New Nordic is still just as relevant as it was 15 years ago – even though nowadays serving ants, lichen, seaweed and fermented roots isn’t considered exotic (or crazy Viking barbarian) anymore, but it has entered the mainstream of modern gastronomy.
Nordic cuisine is now a thing. Just as big as Nouvelle French used to be or Basque after it. What Rene Redzepi, Claus Meyer, Magnus Nilsson, Niklas Ekstedt and others were able to do so well was to showcase that you can become a culinary destination even with no real history of sophisticated gastronomy or even strong gastronomic history in general.
The biggest contribution New Nordic movement has given to modern cuisine is that it showed all you have to do is open your eyes to what the surrounding environment, no matter how harsh, offers.
Back in 2004, Noma’s philosophy seemed so crazy avantgarde – or just crazy.
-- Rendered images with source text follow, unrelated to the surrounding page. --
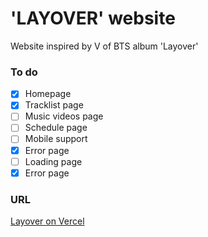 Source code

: # 'LAYOVER' website
Website inspired by V of BTS album 'Layover'
### To do
- [x] Homepage
- [x] Tracklist page
- [ ] Music videos page
- [ ] Schedule page
- [ ] Mobile support
- [x] Error page
- [ ] Loading page
- [x] Error page
### URL
[Layover on Vercel](https://layover-v.vercel.app/) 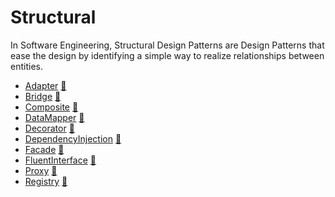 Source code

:# Structural

In Software Engineering, Structural Design Patterns are Design Patterns that
ease the design by identifying a simple way to realize relationships between
entities.

* [Adapter](Adapter) [:notebook:](http://en.wikipedia.org/wiki/Adapter_pattern)
* [Bridge](Bridge) [:notebook:](http://en.wikipedia.org/wiki/Bridge_pattern)
* [Composite](Composite) [:notebook:](http://en.wikipedia.org/wiki/Composite_pattern)
* [DataMapper](DataMapper) [:notebook:](http://en.wikipedia.org/wiki/Data_mapper_pattern)
* [Decorator](Decorator) [:notebook:](http://en.wikipedia.org/wiki/Decorator_pattern)
* [DependencyInjection](DependencyInjection) [:notebook:](http://en.wikipedia.org/wiki/Dependency_injection)
* [Facade](Facade) [:notebook:](http://en.wikipedia.org/wiki/Facade_pattern)
* [FluentInterface](FluentInterface) [:notebook:](http://en.wikipedia.org/wiki/Fluent_interface)
* [Proxy](Proxy) [:notebook:](http://en.wikipedia.org/wiki/Proxy_pattern)
* [Registry](Registry) [:notebook:](http://en.wikipedia.org/wiki/Service_locator_pattern)

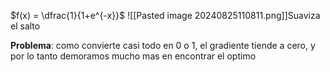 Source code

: $f(x) = \dfrac{1}{1+e^{-x}}$
![[Pasted image 20240825110811.png]]Suaviza el salto

**Problema**: como convierte casi todo en 0 o 1, el gradiente tiende a cero, y por lo tanto demoramos mucho mas en encontrar el optimo
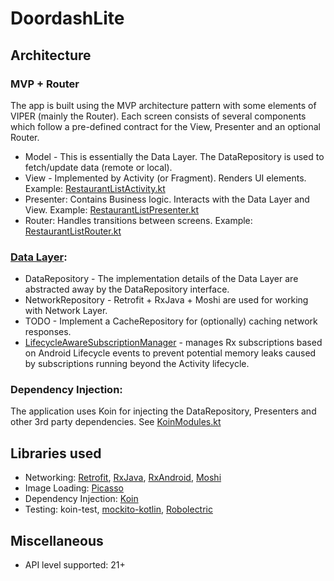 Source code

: # DoordashLite

## Architecture
### MVP + Router
The app is built using the MVP architecture pattern with some elements of VIPER (mainly the Router). Each screen consists of several components which follow a pre-defined contract for the View, Presenter and an optional Router.
- Model - This is essentially the Data Layer. The DataRepository is used to fetch/update data (remote or local).
- View - Implemented by Activity (or Fragment). Renders UI elements. Example: [RestaurantListActivity.kt](https://github.com/lboddapati/DoordashLite/blob/master/app/src/main/java/com/interview/doordashlite/ui/restaurantlist/RestaurantListActivity.kt)
- Presenter: Contains Business logic. Interacts with the Data Layer and View. Example: [RestaurantListPresenter.kt](https://github.com/lboddapati/DoordashLite/blob/master/app/src/main/java/com/interview/doordashlite/ui/restaurantlist/RestaurantListPresenter.kt)
- Router: Handles transitions between screens. Example: [RestaurantListRouter.kt](https://github.com/lboddapati/DoordashLite/blob/master/app/src/main/java/com/interview/doordashlite/ui/restaurantlist/RestaurantListRouter.kt)

### [Data Layer](https://github.com/lboddapati/DoordashLite/tree/master/app/src/main/java/com/interview/doordashlite/datalayer): 
- DataRepository - The implementation details of the Data Layer are abstracted away by the DataRepository interface.
- NetworkRepository - Retrofit + RxJava + Moshi are used for working with Network Layer.
- TODO - Implement a CacheRepository for (optionally) caching network responses.
- [LifecycleAwareSubscriptionManager](https://github.com/lboddapati/DoordashLite/blob/master/app/src/main/java/com/interview/doordashlite/base/LifecycleAwareSubscriptionManager.kt) - manages Rx subscriptions based on Android Lifecycle events to prevent potential memory leaks caused by subscriptions running beyond the Activity lifecycle.

### Dependency Injection:
The application uses Koin for injecting the DataRepository, Presenters and other 3rd party dependencies. See [KoinModules.kt](https://github.com/lboddapati/DoordashLite/blob/master/app/src/main/java/com/interview/doordashlite/base/KoinModules.kt)

## Libraries used
- Networking: [Retrofit](https://github.com/square/retrofit), [RxJava](https://github.com/ReactiveX/RxJava), [RxAndroid](https://github.com/ReactiveX/RxAndroid), [Moshi](https://github.com/square/moshi)
- Image Loading: [Picasso](https://github.com/square/picasso)
- Dependency Injection: [Koin](https://github.com/InsertKoinIO/koin)
- Testing: koin-test, [mockito-kotlin](https://github.com/nhaarman/mockito-kotlin), [Robolectric](https://github.com/robolectric/robolectric)

## Miscellaneous
- API level supported: 21+
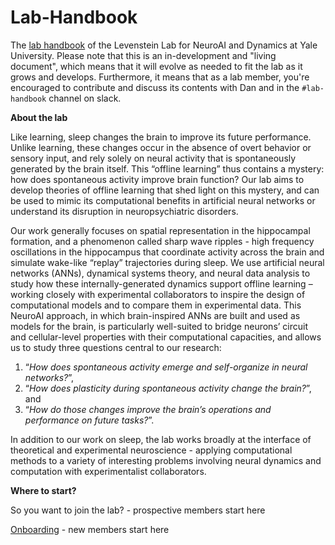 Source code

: # Lab-Handbook
The [lab handbook](https://levensteinlab.github.io/Lab-Handbook/) of the Levenstein Lab for NeuroAI and Dynamics at Yale University. 
Please note that this is an in-development and "living document", which means that it will evolve as needed to fit the lab as it grows and develops. Furthermore, it means that as a lab member, you're encouraged to contribute and discuss its contents with Dan and in the `#lab-handbook` channel on slack.  

**About the lab**

Like learning, sleep changes the brain to improve its future performance. Unlike learning, these changes occur in the absence of overt behavior or sensory input, and rely solely on neural activity that is spontaneously generated by the brain itself. This “offline learning” thus contains a mystery: how does spontaneous activity improve brain function? Our lab aims to develop theories of offline learning that shed light on this mystery, and can be used to mimic its computational benefits in artificial neural networks or understand its disruption in neuropsychiatric disorders.

Our work generally focuses on spatial representation in the hippocampal formation, and a phenomenon called sharp wave ripples - high frequency oscillations in the hippocampus that coordinate activity across the brain and simulate wake-like “replay” trajectories during sleep. We use artificial neural networks (ANNs), dynamical systems theory, and neural data analysis to study how these internally-generated dynamics support offline learning – working closely with experimental collaborators to inspire the design of computational models and to compare them in experimental data. This NeuroAI approach, in which brain-inspired ANNs are built and used as models for the brain, is particularly well-suited to bridge neurons’ circuit and cellular-level properties with their computational capacities, and allows us to study three questions central to our research: 

1. “*How does spontaneous activity emerge and self-organize in neural networks?*”, 
2. “*How does plasticity during spontaneous activity change the brain?*”, and 
3. “*How do those changes improve the brain’s operations and performance on future tasks?*”.

In addition to our work on sleep, the lab works broadly at the interface of theoretical and experimental neuroscience - applying computational methods to a variety of interesting problems involving neural dynamics and computation with experimentalist collaborators.


**Where to start?**

So you want to join the lab? - prospective members start here

[Onboarding](https://levensteinlab.github.io/Lab-Handbook/onboarding/) - new members start here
Redzepi, the mad forager, one who would put on a plate just about anything he plucks, digs up or just finds rotten, forgotten in a root cellar. 15 years later Noma is still (or even more so) at the very top of its game and New Nordic has proven not to be the latest fad, but the very base for many young chefs that immerged from that school.
One of those who have been part of the movement from the very beginning and helped popularize and solidify New Nordic is Nicolai Nørregaard. Born on the Danish island of Bornholm, 40-year old Nørregaard made perfect use of his beautiful, but harsh, exposed to forces of nature and almost barren Baltic island.
A self-taught chef who inherited the cooking bug from his grandfather Nørregaard first intended to study architecture, but ended up behind a kitchen counter. In building his restaurant, Kadeau (opened in 2007), he was, like many of his Scandinavian chef peers, guided almost entirely by his love for local, in his case Danish produce. Pure, untampered with, humble produce turned into masterpieces. That’s Kadeau, set inside a wind-and-sea swept wooden beach hut, overlooking the stormy Baltic sea, sandy dunes and marine shrubs stretching from restaurant’s faded deck.
Everything served here (and at its sister restaurant in Copenhagen) is a love poem to Bornholm. Every dish encapsulates the island terroir, be it cabbage from the garden, paired with mussels and whey, or oysters with sauerkraut. There’s smoked celeriac, beautifully laden with purple petals of red sorrel. North sea shrimps, served with pollen yeast and cream with lumpfish roe. Cockles with fermented wheat and urchins. There’s celeriac with caviar, red wood ants and woodruff and there’s king crab with yeasted barley and Havgus cheese.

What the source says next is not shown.